» **Exercise brief**
In the listing that follows, locate the line containing "Syme nodded gravely; then he said abruptly⁠—" and the line containing "and then almost". Retype exactly those two lines and every line between them, and nothing more.

==========

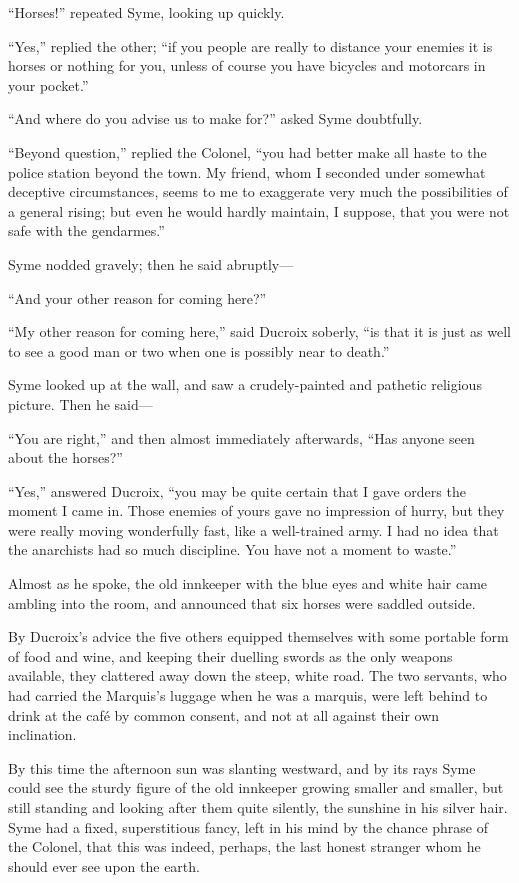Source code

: “Horses!” repeated Syme, looking up quickly.

“Yes,” replied the other; “if you people are really to distance your enemies it is horses or nothing for you, unless of course you have bicycles and motorcars in your pocket.”

“And where do you advise us to make for?” asked Syme doubtfully.

“Beyond question,” replied the Colonel, “you had better make all haste to the police station beyond the town. My friend, whom I seconded under somewhat deceptive circumstances, seems to me to exaggerate very much the possibilities of a general rising; but even he would hardly maintain, I suppose, that you were not safe with the gendarmes.”

Syme nodded gravely; then he said abruptly⁠—

“And your other reason for coming here?”

“My other reason for coming here,” said Ducroix soberly, “is that it is just as well to see a good man or two when one is possibly near to death.”

Syme looked up at the wall, and saw a crudely-painted and pathetic religious picture. Then he said⁠—

“You are right,” and then almost immediately afterwards, “Has anyone seen about the horses?”

“Yes,” answered Ducroix, “you may be quite certain that I gave orders the moment I came in. Those enemies of yours gave no impression of hurry, but they were really moving wonderfully fast, like a well-trained army. I had no idea that the anarchists had so much discipline. You have not a moment to waste.”

Almost as he spoke, the old innkeeper with the blue eyes and white hair came ambling into the room, and announced that six horses were saddled outside.

By Ducroix’s advice the five others equipped themselves with some portable form of food and wine, and keeping their duelling swords as the only weapons available, they clattered away down the steep, white road. The two servants, who had carried the Marquis’s luggage when he was a marquis, were left behind to drink at the café by common consent, and not at all against their own inclination.

By this time the afternoon sun was slanting westward, and by its rays Syme could see the sturdy figure of the old innkeeper growing smaller and smaller, but still standing and looking after them quite silently, the sunshine in his silver hair. Syme had a fixed, superstitious fancy, left in his mind by the chance phrase of the Colonel, that this was indeed, perhaps, the last honest stranger whom he should ever see upon the earth.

==========

» **Solution to this problem**
Syme nodded gravely; then he said abruptly⁠—

“And your other reason for coming here?”

“My other reason for coming here,” said Ducroix soberly, “is that it is just as well to see a good man or two when one is possibly near to death.”

Syme looked up at the wall, and saw a crudely-painted and pathetic religious picture. Then he said⁠—

“You are right,” and then almost immediately afterwards, “Has anyone seen about the horses?”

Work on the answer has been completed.